Todos los días que puedo voy a tomar un vino (o dos, si se tercia) a una cafetería que hay al lado de mi casa. El fin del viaje es fundamentalmente social, ya que me encuentro con amigos y conocidos. Hablamos de diversos temas, con los dos tópicos más habituales por medio, el fútbol y la política, y hasta contamos algún que otro chiste. Las reuniones, de poco más de media hora, tienen sobre todo una función terapéutica, tratamos de hacer realidad nuestras necesidades sociales.
Recuerdo lo que presencié hace ya algún tiempo, algo que me sorprendió y me llenó de rabia. Un individuo, de más de sesenta años, se acercó a la barra y pidió un país (un vino tinto de bajo coste). El dueño de la cafetería se lo sirvió y le ofreció una de las tapas frías de una bandeja. Le invitó también, como es habitual, a que pidiese una tapa de cocina, que el cliente escogió de la lista ofrecida. Cuando aún estaba disfrutando del pincho moruno recién hecho, colocó una moneda de dos euros encima de la barra. Roberto (he cambiado el nombre a propósito), el dueño, le dijo, «le cobro también el vino que me quedó a deber el otro día» (dos euros en total). El tipo, cogió los dos euros y le espetó al dueño: «ya te los pagaré, que ahora tengo que ir a un sitio». ¡Menuda disculpa! Roberto, por respeto, se calló y asintió, y el tipo se fue con todo el descaro del mundo.
Roberto me contó entonces lo que le había pasado hacía sólo dos días. Un señor, con muy buen aspecto, se sentó en una mesa y pidió un café cortado y un chupito de JB 15. Después de servirlo y, cuando aún no habían transcurrido dos minutos, le dijo al dueño: «chico, ¿me puedes traer el periódico?» (El señor, con muy buen aspecto, solo tenía que levantarse y cogerlo de encima de la barra). Roberto, solícito, se lo llevó sin rechistar. Pasaron otros dos minutos y volvió a inquerir: «chico, ¿me puedes traer un vaso de agua?» Roberto se lo sirvió sin rechistar. Pero, ¡oh desfachatez!, cuando el tipo se disponía a pagar le explica al camarero y propietario de la cafetería (a Roberto), que dejó su Audi en el taller y que le quedó la cartera dentro, por lo que ahora no tenía dinero, que volvería más tarde a pagar. Se fue, y aún, dos años después, no ha vuelto.

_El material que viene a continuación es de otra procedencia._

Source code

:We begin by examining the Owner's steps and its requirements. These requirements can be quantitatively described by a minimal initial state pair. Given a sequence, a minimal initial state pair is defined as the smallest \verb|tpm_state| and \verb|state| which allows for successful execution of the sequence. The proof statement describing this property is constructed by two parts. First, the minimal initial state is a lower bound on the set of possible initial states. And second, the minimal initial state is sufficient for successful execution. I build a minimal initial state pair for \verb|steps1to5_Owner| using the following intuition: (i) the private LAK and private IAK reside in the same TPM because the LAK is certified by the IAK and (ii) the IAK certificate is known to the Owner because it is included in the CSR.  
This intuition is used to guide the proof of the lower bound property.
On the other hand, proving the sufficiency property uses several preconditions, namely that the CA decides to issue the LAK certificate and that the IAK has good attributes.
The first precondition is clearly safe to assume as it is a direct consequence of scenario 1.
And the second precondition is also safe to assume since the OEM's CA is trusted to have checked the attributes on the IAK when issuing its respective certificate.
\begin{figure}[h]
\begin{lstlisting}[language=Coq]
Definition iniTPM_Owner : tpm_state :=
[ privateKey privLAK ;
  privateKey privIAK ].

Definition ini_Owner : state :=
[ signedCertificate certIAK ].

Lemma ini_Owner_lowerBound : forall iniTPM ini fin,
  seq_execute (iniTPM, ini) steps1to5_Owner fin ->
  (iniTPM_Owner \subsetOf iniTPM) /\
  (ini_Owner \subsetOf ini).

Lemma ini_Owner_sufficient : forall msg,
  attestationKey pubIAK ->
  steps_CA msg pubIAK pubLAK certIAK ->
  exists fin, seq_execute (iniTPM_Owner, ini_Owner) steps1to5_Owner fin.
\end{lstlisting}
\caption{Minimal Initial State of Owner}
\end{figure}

La mujer de Roberto contó lo que le había pasado a ella también hacía no muchos días antes. Una mujer, al parecer cuidadora de dos niños que venían con ella, se tomó cuatro cañas con sus respectivas tapas, y una ración de raxo. Estaba muy eufórica, hablando con todo el mundo. Los niños, a lo suyo, jugando, pero sin molestar demasiado. Se acercó un marroquí vendiendo cachivaches y la cuidadora, eso sí sin comprarle nada, lo invitó a un café… Y llegó el momento de pagar (el marroquí ya se había ido)… La mujer metió su mano en el bolso y, ¡oh desgracia!, dijo con total tranquilidad: «me dejé la cartera en la farmacia, ya vengo a pagarte dentro de un momento». Se fue y aún no ha vuelto.
Los tres relatos ofrecen algo en común, los dos individuos y la chica tienen más cara que espalda, pertenecen al grupo de los caraduras, por recurrir a una palabra respetuosa dentro de lo que cabe. Sus acciones, que estoy seguro que repiten en otros lugares, se encuadran dentro de lo que hemos denominado enorme desfachatez. Y la tierra sigue girando…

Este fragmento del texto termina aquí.